------ PROVIDED ENTRIES

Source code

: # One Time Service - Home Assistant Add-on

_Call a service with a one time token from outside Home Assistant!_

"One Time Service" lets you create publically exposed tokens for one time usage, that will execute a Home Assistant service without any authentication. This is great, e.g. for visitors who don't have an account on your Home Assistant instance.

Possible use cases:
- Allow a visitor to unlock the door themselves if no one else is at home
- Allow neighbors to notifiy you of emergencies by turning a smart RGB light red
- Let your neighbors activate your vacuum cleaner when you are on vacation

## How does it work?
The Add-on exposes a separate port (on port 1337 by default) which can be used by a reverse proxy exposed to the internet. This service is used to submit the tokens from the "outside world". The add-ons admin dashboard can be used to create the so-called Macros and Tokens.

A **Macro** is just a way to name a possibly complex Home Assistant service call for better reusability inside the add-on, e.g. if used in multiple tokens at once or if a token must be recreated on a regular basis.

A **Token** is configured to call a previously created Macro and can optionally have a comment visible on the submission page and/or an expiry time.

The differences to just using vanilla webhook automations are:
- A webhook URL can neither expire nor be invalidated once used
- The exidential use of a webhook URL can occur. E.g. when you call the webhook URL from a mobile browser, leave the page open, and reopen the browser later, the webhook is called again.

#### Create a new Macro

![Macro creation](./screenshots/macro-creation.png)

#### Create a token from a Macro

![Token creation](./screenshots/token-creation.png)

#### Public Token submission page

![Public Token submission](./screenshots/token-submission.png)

------------
------ PROVIDED ENTRIES

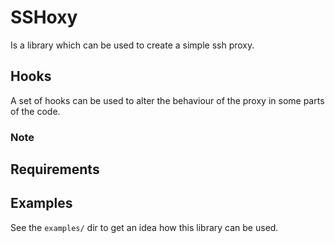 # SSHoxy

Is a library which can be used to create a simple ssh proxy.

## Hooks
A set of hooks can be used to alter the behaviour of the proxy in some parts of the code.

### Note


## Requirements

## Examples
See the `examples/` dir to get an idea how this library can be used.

------------
------ PROVIDED ENTRIES

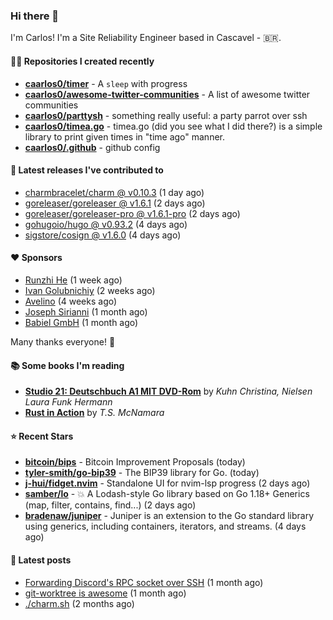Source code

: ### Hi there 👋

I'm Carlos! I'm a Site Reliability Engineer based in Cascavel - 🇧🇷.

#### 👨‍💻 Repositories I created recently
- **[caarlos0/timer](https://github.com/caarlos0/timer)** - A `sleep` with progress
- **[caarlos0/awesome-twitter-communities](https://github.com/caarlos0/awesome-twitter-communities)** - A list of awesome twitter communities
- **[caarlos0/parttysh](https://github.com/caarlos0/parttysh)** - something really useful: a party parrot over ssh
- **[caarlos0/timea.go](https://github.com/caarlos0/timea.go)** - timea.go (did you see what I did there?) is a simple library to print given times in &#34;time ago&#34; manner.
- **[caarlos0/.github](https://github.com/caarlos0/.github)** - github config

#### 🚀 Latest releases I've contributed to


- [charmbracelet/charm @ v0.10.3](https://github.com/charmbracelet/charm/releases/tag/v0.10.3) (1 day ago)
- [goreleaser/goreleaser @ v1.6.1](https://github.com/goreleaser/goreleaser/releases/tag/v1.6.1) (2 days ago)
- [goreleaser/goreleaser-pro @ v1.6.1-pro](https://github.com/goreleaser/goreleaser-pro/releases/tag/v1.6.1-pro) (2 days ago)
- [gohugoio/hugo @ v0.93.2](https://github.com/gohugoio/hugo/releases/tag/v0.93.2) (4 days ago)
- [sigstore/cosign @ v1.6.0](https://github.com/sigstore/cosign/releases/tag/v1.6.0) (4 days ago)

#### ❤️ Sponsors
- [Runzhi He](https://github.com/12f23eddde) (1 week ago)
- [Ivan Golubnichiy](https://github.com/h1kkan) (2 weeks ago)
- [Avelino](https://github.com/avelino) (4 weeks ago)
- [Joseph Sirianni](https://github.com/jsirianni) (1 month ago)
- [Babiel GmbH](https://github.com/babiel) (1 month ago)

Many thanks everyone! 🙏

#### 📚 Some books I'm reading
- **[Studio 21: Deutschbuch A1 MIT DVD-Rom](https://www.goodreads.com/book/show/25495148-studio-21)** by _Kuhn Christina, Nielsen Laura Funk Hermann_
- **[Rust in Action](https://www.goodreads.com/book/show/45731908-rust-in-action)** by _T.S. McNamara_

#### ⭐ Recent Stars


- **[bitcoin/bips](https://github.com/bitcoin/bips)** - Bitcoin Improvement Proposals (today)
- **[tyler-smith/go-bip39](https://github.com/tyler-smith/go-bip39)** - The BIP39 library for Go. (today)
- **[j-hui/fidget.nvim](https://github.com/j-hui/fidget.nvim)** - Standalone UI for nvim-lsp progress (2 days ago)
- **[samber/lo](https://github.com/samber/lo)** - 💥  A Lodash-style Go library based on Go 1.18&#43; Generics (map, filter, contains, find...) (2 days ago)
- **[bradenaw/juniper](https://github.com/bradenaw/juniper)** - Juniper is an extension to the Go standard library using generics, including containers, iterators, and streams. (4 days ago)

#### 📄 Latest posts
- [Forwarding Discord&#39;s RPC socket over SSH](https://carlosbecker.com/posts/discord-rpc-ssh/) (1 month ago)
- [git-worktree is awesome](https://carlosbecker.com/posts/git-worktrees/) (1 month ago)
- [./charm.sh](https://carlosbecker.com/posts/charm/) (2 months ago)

------------

_PROBLEM DESCRIPTION_
Once a line of the records is found to contain "posts", copy it out.

_EXERCISE ANSWER_
#### 📄 Latest posts
- [Forwarding Discord&#39;s RPC socket over SSH](https://carlosbecker.com/posts/discord-rpc-ssh/) (1 month ago)
- [git-worktree is awesome](https://carlosbecker.com/posts/git-worktrees/) (1 month ago)
- [./charm.sh](https://carlosbecker.com/posts/charm/) (2 months ago)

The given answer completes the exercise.